__What the task requires__:
Filter these entries down to the lines that hold the word "local", and show each of them.

[Records drawn from a dataset]
[Start of Attachment]
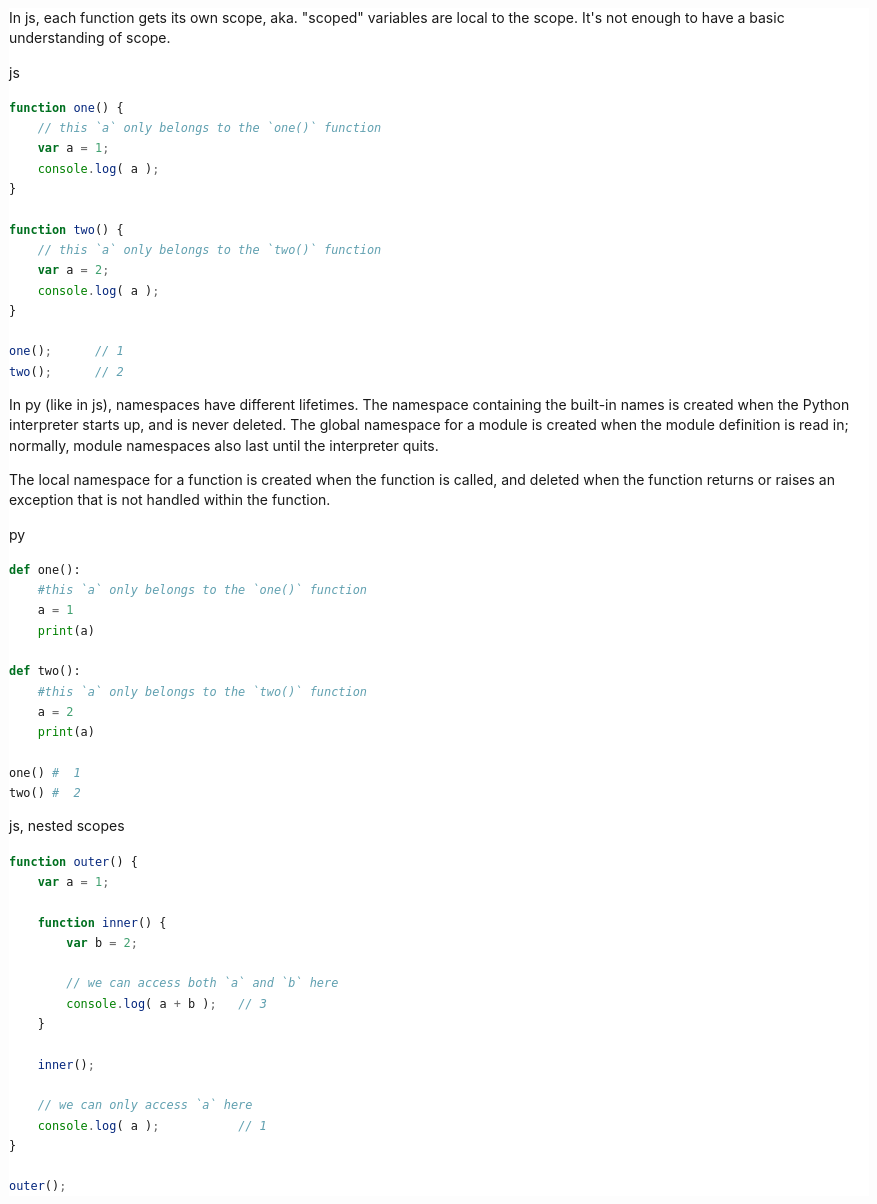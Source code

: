 In js, each function gets its own scope, aka. "scoped" variables are local to the scope.  It's not enough to have a basic understanding of scope.

js
```js
function one() {
	// this `a` only belongs to the `one()` function
	var a = 1;
	console.log( a );
}

function two() {
	// this `a` only belongs to the `two()` function
	var a = 2;
	console.log( a );
}

one();		// 1
two();		// 2
```

In py (like in js), namespaces have different lifetimes. The namespace containing the built-in names is created when the Python interpreter starts up, and is never deleted. The global namespace for a module is created when the module definition is read in; normally, module namespaces also last until the interpreter quits.

The local namespace for a function is created when the function is called, and deleted when the function returns or raises an exception that is not handled within the function.


py
```python
def one():
    #this `a` only belongs to the `one()` function
    a = 1
    print(a)

def two():
    #this `a` only belongs to the `two()` function
    a = 2
    print(a)

one() #  1
two() #  2
```

js, nested scopes
```js
function outer() {
	var a = 1;

	function inner() {
		var b = 2;

		// we can access both `a` and `b` here
		console.log( a + b );	// 3
	}

	inner();

	// we can only access `a` here
	console.log( a );			// 1
}

outer();
```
[End of Attachment]
__Answer section__:
: In js, each function gets its own scope, aka. "scoped" variables are local to the scope.  It's not enough to have a basic understanding of scope.
The local namespace for a function is created when the function is called, and deleted when the function returns or raises an exception that is not handled within the function.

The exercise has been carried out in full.